Let’s go for something horrific: $18x^2 + 3x - 10$.

I need to find $p$ and $q$ such that $pq = -180$ and $p + q = 3$. What factors of 180 are relatively close to each other? -10 and +18 are too far apart, but +15 and -12 will work!

Now I write down $\left(18x^2 + 15x\right) + \left(-12x - 10\right)$ and try to factorise the two brackets.

I get $3x\left(6x + 5\right) - 2\left(6x +5\right)$, and I have a common factor of $6x+5$ between the terms…

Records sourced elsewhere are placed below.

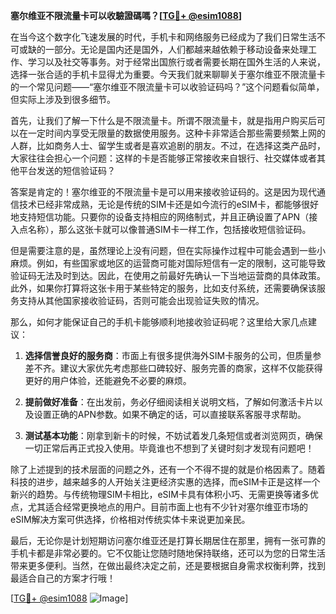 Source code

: **塞尔维亚不限流量卡可以收驗證碼嗎？[[TG💪+ @esim1088](https://t.me/s/esim1088)]**

在当今这个数字化飞速发展的时代，手机卡和网络服务已经成为了我们日常生活不可或缺的一部分。无论是国内还是国外，人们都越来越依赖于移动设备来处理工作、学习以及社交等事务。对于经常出国旅行或者需要长期在国外生活的人来说，选择一张合适的手机卡显得尤为重要。今天我们就来聊聊关于塞尔维亚不限流量卡的一个常见问题——“塞尔维亚不限流量卡可以收验证码吗？”这个问题看似简单，但实际上涉及到很多细节。

首先，让我们了解一下什么是不限流量卡。所谓不限流量卡，就是指用户购买后可以在一定时间内享受无限量的数据使用服务。这种卡非常适合那些需要频繁上网的人群，比如商务人士、留学生或者是喜欢追剧的朋友。不过，在选择这类产品时，大家往往会担心一个问题：这样的卡是否能够正常接收来自银行、社交媒体或者其他平台发送的短信验证码？

答案是肯定的！塞尔维亚的不限流量卡是可以用来接收验证码的。这是因为现代通信技术已经非常成熟，无论是传统的SIM卡还是如今流行的eSIM卡，都能够很好地支持短信功能。只要你的设备支持相应的网络制式，并且正确设置了APN（接入点名称），那么这张卡就可以像普通SIM卡一样工作，包括接收短信验证码。

但是需要注意的是，虽然理论上没有问题，但在实际操作过程中可能会遇到一些小麻烦。例如，有些国家或地区的运营商可能对国际短信有一定的限制，这可能导致验证码无法及时到达。因此，在使用之前最好先确认一下当地运营商的具体政策。此外，如果你打算将这张卡用于某些特定的服务，比如支付系统，还需要确保该服务支持从其他国家接收验证码，否则可能会出现验证失败的情况。

那么，如何才能保证自己的手机卡能够顺利地接收验证码呢？这里给大家几点建议：

1. **选择信誉良好的服务商**：市面上有很多提供海外SIM卡服务的公司，但质量参差不齐。建议大家优先考虑那些口碑较好、服务完善的商家，这样不仅能获得更好的用户体验，还能避免不必要的麻烦。
   
2. **提前做好准备**：在出发前，务必仔细阅读相关说明文档，了解如何激活卡片以及设置正确的APN参数。如果不确定的话，可以直接联系客服寻求帮助。
   
3. **测试基本功能**：刚拿到新卡的时候，不妨试着发几条短信或者浏览网页，确保一切正常后再正式投入使用。毕竟谁也不想到了关键时刻才发现有问题吧！

除了上述提到的技术层面的问题之外，还有一个不得不提的就是价格因素了。随着科技的进步，越来越多的人开始关注更经济实惠的选择，而eSIM卡正是这样一个新兴的趋势。与传统物理SIM卡相比，eSIM卡具有体积小巧、无需更换等诸多优点，尤其适合经常更换地点的用户。目前市面上也有不少针对塞尔维亚市场的eSIM解决方案可供选择，价格相对传统实体卡来说更加亲民。

最后，无论你是计划短期访问塞尔维亚还是打算长期居住在那里，拥有一张可靠的手机卡都是非常必要的。它不仅能让您随时随地保持联络，还可以为您的日常生活带来更多便利。当然，在做出最终决定之前，还是要根据自身需求权衡利弊，找到最适合自己的方案才行哦！

[[TG💪+ @esim1088](https://t.me/s/esim1088) ![Image](https://i.postimg.cc/4NQfJmqS/Snipaste-2025-05-13-00-14-12.png)]
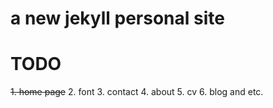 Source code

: # a new jekyll personal site

# TODO
<del>1. home page</del>
2. font
3. contact
4. about
5. cv
6. blog and etc.

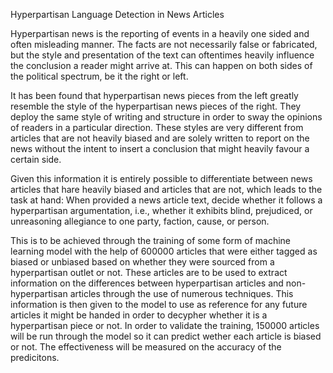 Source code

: Hyperpartisan Language Detection in News Articles

Hyperpartisan news is the reporting of events in a heavily one sided and often misleading manner. The facts are not necessarily false or fabricated, but the style and presentation of the text
can oftentimes heavily influence the conclusion a reader might arrive at. This can happen on both sides of the political spectrum, be it the right or left. 

It has been found that hyperpartisan news pieces from the left greatly resemble the style of the hyperpartisan news pieces of the right. They deploy the same style of writing and structure
in order to sway the opinions of readers in a particular direction. These styles are very different from articles that are not heavily biased and are solely written to report on the news without the intent to 
insert a conclusion that might heavily favour a certain side.

Given this information it is entirely possible to differentiate between news articles that hare heavily biased and articles that are not, which leads to the task at hand: 
When provided a news article text, decide whether it follows a hyperpartisan argumentation, i.e., whether it exhibits blind, prejudiced, or unreasoning allegiance to one party, faction, cause, or person.

This is to be achieved through the training of some form of machine learning model with the help of 600000 articles that were either tagged as biased or unbiased based on whether they were sourced from a hyperpartisan outlet or not.
These articles are to be used to extract information on the differences between hyperpartisan articles and non-hyperpartisan articles through the use of numerous techniques. 
This information is then given to the model to use as reference for any future articles it might be handed in order to decypher whether it is a hyperpartisan piece or not.
In order to validate the training, 150000 articles will be run through the model so it can predict wether each article is biased or not. The effectiveness will be measured on the accuracy of the predicitons. 
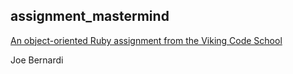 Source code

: ## assignment_mastermind

[An object-oriented Ruby assignment from the Viking Code School](http://www.vikingcodeschool.com)

Joe Bernardi

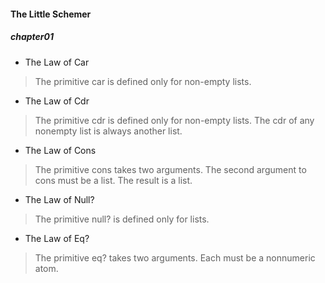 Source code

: #### The Little Schemer
##### chapter01
- The Law of Car
> The primitive car is defined only for non-empty lists.

- The Law of Cdr
> The primitive cdr is defined only for non-empty lists. The cdr of any non­empty list is always another list.

- The Law of Cons
> The primitive cons takes two arguments. The second argument to cons must be a list. The result is a list.

- The Law of Null?
> The primitive null? is defined only for lists.

- The Law of Eq?
> The primitive eq? takes two arguments. Each must be a non­numeric atom.
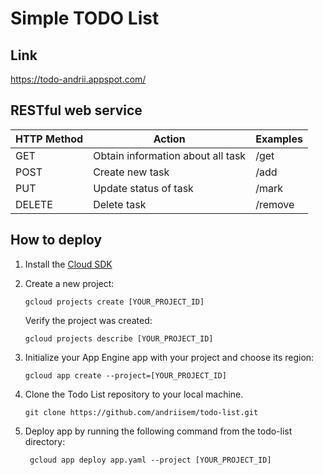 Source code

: # Simple TODO List 

## Link

https://todo-andrii.appspot.com/

## RESTful web service

| HTTP Method | Action                            | Examples                 |
|-------------|-----------------------------------|--------------------------|
| GET         | Obtain information about all task | /get                     |
| POST        | Create new task                   | /add                     |
| PUT         | Update status of task             | /mark                    |
| DELETE      | Delete task                       | /remove                  |


## How to deploy 

1) Install the [Cloud SDK](https://cloud.google.com/sdk/docs/)
2) Create a new project:

    `gcloud projects create [YOUR_PROJECT_ID]`

    Verify the project was created:

    `gcloud projects describe [YOUR_PROJECT_ID]`

3) Initialize your App Engine app with your project and choose its region:

    `gcloud app create --project=[YOUR_PROJECT_ID]`

4) Clone the Todo List repository to your local machine.

    `git clone https://github.com/andriisem/todo-list.git`

5) Deploy app by running the following command from the todo-list directory:

    ` gcloud app deploy app.yaml --project [YOUR_PROJECT_ID]` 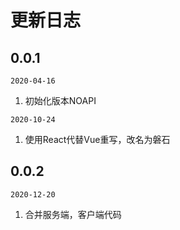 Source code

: # 更新日志

## 0.0.1

`2020-04-16`

1. 初始化版本NOAPI

`2020-10-24`

1. 使用React代替Vue重写，改名为磐石

## 0.0.2

`2020-12-20`

1. 合并服务端，客户端代码
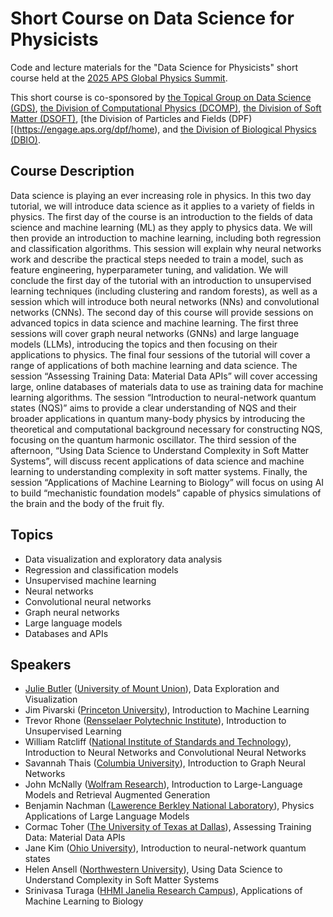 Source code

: # Short Course on Data Science for Physicists
Code and lecture materials for the "Data Science for Physicists" short course held at the [2025 APS Global Physics Summit](https://summit.aps.org).

This short course is co-sponsored by [the Topical Group on Data Science (GDS)](https://engage.aps.org/gds/home), [the Division of Computational Physics (DCOMP)](https://engage.aps.org/dcomp/home), [the Division of Soft Matter (DSOFT)](https://engage.aps.org/dsoft/home), [the Division of Particles and Fields (DPF)[(https://engage.aps.org/dpf/home), and [the Division of Biological Physics (DBIO)](https://engage.aps.org/dbio/home).

## Course Description
Data science is playing an ever increasing role in physics. In this two day tutorial, we will introduce data science as it applies to a variety of fields in physics. The first day of the course is an introduction to the fields of data science and machine learning (ML) as they apply to physics data. We will then provide an introduction to machine learning, including both regression and classification algorithms. This session will explain why neural networks work and describe the practical steps needed to train a model, such as feature engineering, hyperparameter tuning, and validation. We will conclude the first day of the tutorial with an introduction to unsupervised learning techniques (including clustering and random forests), as well as a session which will introduce both neural networks (NNs) and convolutional networks (CNNs). The second day of this course will provide sessions on advanced topics in data science and machine learning. The first three sessions will cover graph neural networks (GNNs) and large language models (LLMs), introducing the topics and then focusing on their applications to physics. The final four sessions of the tutorial will cover a range of applications of both machine learning and data science. The session “Assessing Training Data: Material Data APIs” will cover accessing large, online databases of materials data to use as training data for machine learning algorithms. The session “Introduction to neural-network quantum states (NQS)” aims to provide a clear understanding of NQS and their broader applications in quantum many-body physics by introducing the theoretical and computational background necessary for constructing NQS, focusing on the quantum harmonic oscillator. The third session of the afternoon, “Using Data Science to Understand Complexity in Soft Matter Systems”, will discuss recent applications of data science and machine learning to understanding complexity in soft matter systems. Finally, the session “Applications of Machine Learning to Biology” will focus on using AI to build “mechanistic foundation models” capable of physics simulations of the brain and the body of the fruit fly.

## Topics
* Data visualization and exploratory data analysis
* Regression and classification models
* Unsupervised machine learning
* Neural networks
* Convolutional neural networks
* Graph neural networks
* Large language models
* Databases and APIs

## Speakers 
* [Julie Butler](butler-julie.github.io) ([University of Mount Union](https://www.mountunion.edu)), Data Exploration and Visualization
* Jim Pivarski ([Princeton University](https://www.princeton.edu)), Introduction to Machine Learning
* Trevor Rhone ([Rensselaer Polytechnic Institute](https://www.rpi.edu)), Introduction to Unsupervised Learning
* William Ratcliff ([National Institute of Standards and Technology](https://www.nist.gov)), Introduction to Neural Networks and Convolutional Neural Networks
* Savannah Thais ([Columbia University](https://www.columbia.edu)), Introduction to Graph Neural Networks
* John McNally ([Wolfram Research](https://www.wolfram.com/index.en.html)), Introduction to Large-Language Models and Retrieval Augmented Generation
* Benjamin Nachman ([Lawerence Berkley National Laboratory](https://www.lbl.gov)), Physics Applications of Large Language Models
* Cormac Toher ([The University of Texas at Dallas](https://www.utdallas.edu)), Assessing Training Data: Material Data APIs
* Jane Kim ([Ohio University](https://www.ohio.edu)), Introduction to neural-network quantum states
* Helen Ansell ([Northwestern University](https://www.northwestern.edu)), Using Data Science to Understand Complexity in Soft Matter Systems
* Srinivasa Turaga ([HHMI Janelia Research Campus](https://www.janelia.org)), Applications of Machine Learning to Biology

… so I can make it $(3x-2)(6x+5)$, which I could check by expanding. It’s right!

### Why does it work?

This is going to be a little bit algebra-heavy, but you did ask. Here’s the logic:

• Suppose the quadratic $ax^2 + bx + c = 0$ factorises as $(Px+Q)(Rx+S)$.
• This expands (in baby steps) to $Px(Rx+S) + Q(Rx+S)$
• … and to $PR x^2 + (PS + QR)x + QS$
• So we have $PR = a$, $QS =c$, and $(PS+QR)=b$
• The sum of $PS$ and $QR$ is $b$
• The product of $PS$ and $QR$ is $ac$
• … so if I call these two numbers $p$ and $q$ above, I can work backwards through the steps to get the factorisation I need!

I hope that clears it up!

- Uncle Colin

* Edited 2020-07-15 to remove a spurious square. Thanks, @chrishazell72!